The Lover's Return
From the underworld of forgetting
Before we begin, a small orienting note from my very human life: I’ve been moving through full days and foggy nights in North India. The book is still mid-alchemy—currently at its fifth test print—and if all goes well, it will finally step into the world by mid-January. I’ve been nursing a head cold and pouring my energy into volunteering for the second time in five years with Acts of Love, where the work is grounding, tender, and asks everything of the heart. In the midst of all this, this piece arrived. It feels less like an essay and more like a threshold—an opening note, a synopsis, maybe even a quiet prelude to the memoir that’s been circling me for years. Consider this a first knock on that door.
I USED TO BE AN ETERNAL OPTIMIST. The kind who kept a smile through heartbreak, who hunted silver linings like treasure, who believed the bigger picture would make sense of even the smallest cuts. I thought it was my superpower—this wide open heart. And maybe it was.
I was a brave eighteen-year-old girl once, setting off for the world before we had Google to map our routes through the unknown, before we could find shelter for the night on our phones, before we could read ratings, book tickets, and make friends through our devices. I went out there with an email address like a thin umbilical cord keeping me connected to the place where I grew up, but really, I was just out there with a wad of travellers’ cheques, a rucksack of belongings and an absolute faith in the goodness of the world and what it would provide for me if I kept my heart open to its mystery.

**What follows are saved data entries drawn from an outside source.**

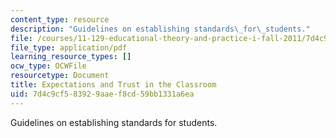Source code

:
 ```yaml
---
content_type: resource
description: "Guidelines on establishing standards\_for\_students."
file: /courses/11-129-educational-theory-and-practice-i-fall-2011/7d4c9cf583929aaef8cd59bb1331a6ea_MIT11_129F11_expect.pdf
file_type: application/pdf
learning_resource_types: []
ocw_type: OCWFile
resourcetype: Document
title: Expectations and Trust in the Classroom
uid: 7d4c9cf5-8392-9aae-f8cd-59bb1331a6ea
---
```

Guidelines on establishing standards for students.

I lived like that for years, between cities and villages, lives half-lived, friends scattered like the tab of lovers I was was quickly growing. Guess it wasn’t just my heart that was open, ya know? I fell in lust everywhere — with the bus conductor on my ride through the San Pedro de Atacama, the jewel-eyed Rajasthani boy who made falafels on the streets of Pushkar, the Bedouin guy I rubbed up against on the back of his donkey in Jordan. I lived for that rush of electricity and twist of the groin I felt when a portal of possibility opened between a stranger and me. If there was a chance, I never missed it. I’d cancel trips, delay departures, and reroute everything for a romantic whim.